Data and analytics is a key driver for organizational performance and one of the 23 capabilities in the Talent Development Capability Model under the Impacting Organizational Capability domain.
The ability to collect, analyze, and use large data sets in real time to affect learning, performance, and business is a differentiator. Discerning meaningful insights from data and analytics about talent—including performance, retention, engagement, and learning—enables the talent development function to be leveraged as a strategic partner in achieving organizational goals.
The pace of change and the rise of analytics in the workplace has forced TD professionals to take a broader look at what analytics they should be measuring, the meaning behind the analytics they capture, how to align the findings to strategic business goals, and how to communicate to executives the impact of the data findings.
A TD professional with capability in this area will need knowledge of:
- The principles and applications of analytics (for example, big data, predictive modeling, data mining, machine learning, and business intelligence)
- Data visualization, including principles, methods, types, and applications (for example, texture and color mapping, data representation, graphs, and word clouds)
- Statistical theory and methods, including the computation, interpretation, and reporting of statistics
An effective TD professional will need to be skilled in:
- Identifying stakeholders’ needs, goals, requirements, questions, and objectives to develop a framework or plan for data analysis
- Gathering and organizing data from internal or external sources in logical and practical ways to support retrieval and manipulation
- Analyzing and interpreting the results of data analyses to identify patterns, trends, and relationships among variables
- Selecting or using data visualization techniques (for example, flow charts, graphs, plots, word clouds, and heat maps)
“The first step in commencing your learning analytics journey is that you need to begin with the end in mind. Start with defining your learning analytics challenges,” wrote Stella Lee in an August 27, 2020, ATD blog post. “What learning-related questions or pain points do you want to gain insights from? Before you gather data, clarify what learning challenges (and ultimately performance challenges) you are trying to solve where data can provide insights.”
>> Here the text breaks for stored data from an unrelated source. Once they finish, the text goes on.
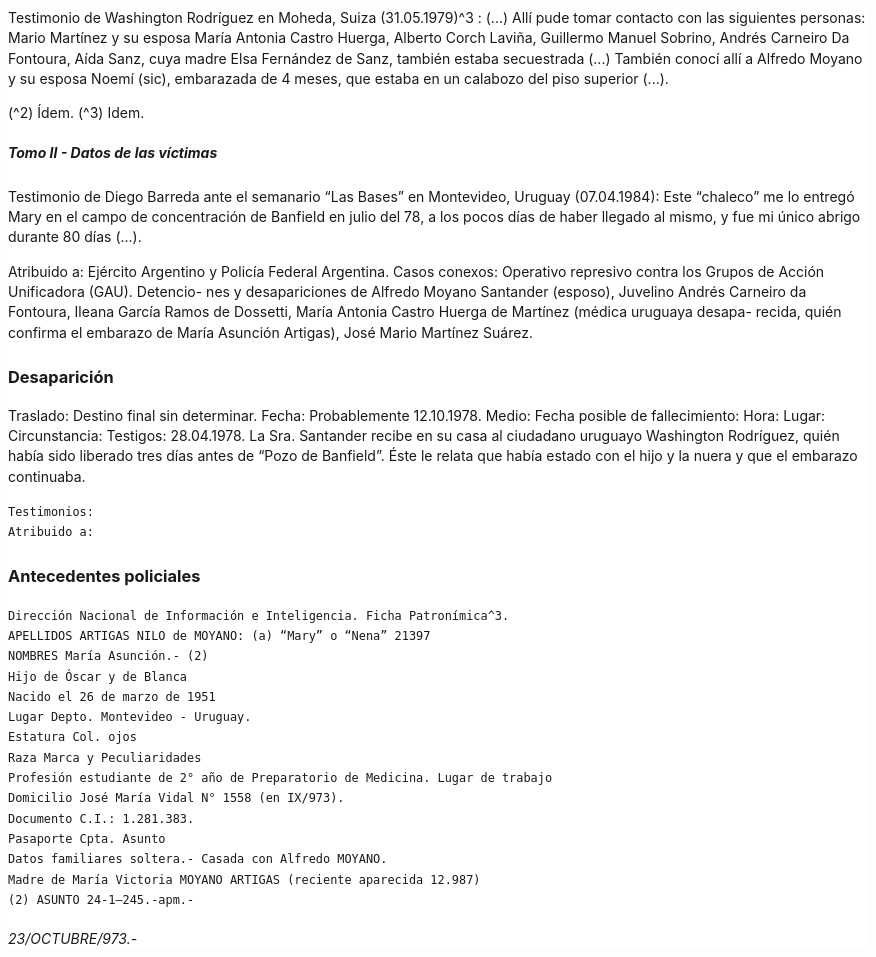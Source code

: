 Testimonio de Washington Rodríguez en Moheda, Suiza (31.05.1979)^3 : (...) Allí pude tomar
contacto con las siguientes personas: Mario Martínez y su esposa María Antonia Castro Huerga,
Alberto Corch Laviña, Guillermo Manuel Sobrino, Andrés Carneiro Da Fontoura, Aída Sanz, cuya
madre Elsa Fernández de Sanz, también estaba secuestrada (...) También conocí allí a Alfredo Moyano
y su esposa Noemí (sic), embarazada de 4 meses, que estaba en un calabozo del piso superior (...).

(^2) Ídem.
(^3) Idem.


##### Tomo II - Datos de las víctimas

Testimonio de Diego Barreda ante el semanario “Las Bases” en Montevideo, Uruguay (07.04.1984):
Este “chaleco” me lo entregó Mary en el campo de concentración de Banfield en julio del ́78, a los
pocos días de haber llegado al mismo, y fue mi único abrigo durante 80 días (...).

Atribuido a: Ejército Argentino y Policía Federal Argentina.
Casos conexos: Operativo represivo contra los Grupos de Acción Unificadora (GAU). Detencio-
nes y desapariciones de Alfredo Moyano Santander (esposo), Juvelino Andrés Carneiro da Fontoura,
Ileana García Ramos de Dossetti, María Antonia Castro Huerga de Martínez (médica uruguaya desapa-
recida, quién confirma el embarazo de María Asunción Artigas), José Mario Martínez Suárez.

### Desaparición

Traslado: Destino final sin determinar.
Fecha: Probablemente 12.10.1978.
Medio:
Fecha posible de fallecimiento:
Hora:
Lugar:
Circunstancia:
Testigos: 28.04.1978. La Sra. Santander recibe en su casa al ciudadano uruguayo Washington
Rodríguez, quién había sido liberado tres días antes de “Pozo de Banfield”. Éste le relata que había
estado con el hijo y la nuera y que el embarazo continuaba.

```
Testimonios:
Atribuido a:
```
### Antecedentes policiales

```
Dirección Nacional de Información e Inteligencia. Ficha Patronímica^3.
APELLIDOS ARTIGAS NILO de MOYANO: (a) “Mary” o “Nena” 21397
NOMBRES María Asunción.- (2)
Hijo de Óscar y de Blanca
Nacido el 26 de marzo de 1951
Lugar Depto. Montevideo - Uruguay.
Estatura Col. ojos
Raza Marca y Peculiaridades
Profesión estudiante de 2° año de Preparatorio de Medicina. Lugar de trabajo
Domicilio José María Vidal N° 1558 (en IX/973).
Documento C.I.: 1.281.383.
Pasaporte Cpta. Asunto
Datos familiares soltera.- Casada con Alfredo MOYANO.
Madre de María Victoria MOYANO ARTIGAS (reciente aparecida 12.987)
(2) ASUNTO 24-1—245.-apm.-
```
###### 23/OCTUBRE/973.-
According to the 2019 Association for Talent Development research report Effective Evaluation: Measuring Learning Programs for Success, one of the challenges associated with evaluation is accessing and analyzing data.
Among the report's findings:
- Less than half of organizations (43 percent) use big data—defined as extremely large data sets that are too big or complex for traditional data software to process—as a data source for evaluations. Two of the most common challenges are analyzing and communicating findings from data analytics.
- Top barriers to conducting learning evaluations are the difficulty of isolating the effects of learning programs, the lack of access to data needed to conduct high-level evaluations, limited time to properly evaluate impact, and the costs of conducting those evaluations.
“Designing a data strategy is a long-term investment that will have far-reaching, organization-wide impact. You must think about things in both the current and the future state and view your learning ecosystem and goals in multiple dimensions,” Margaret Roth wrote in a January 23, 2019, ATD blog post. “Be sure to consider what you have now, what you’ve already made plans to invest in, what gaps you know exist, what gaps you haven’t uncovered, and what resources you’ll have access to as you move forward.”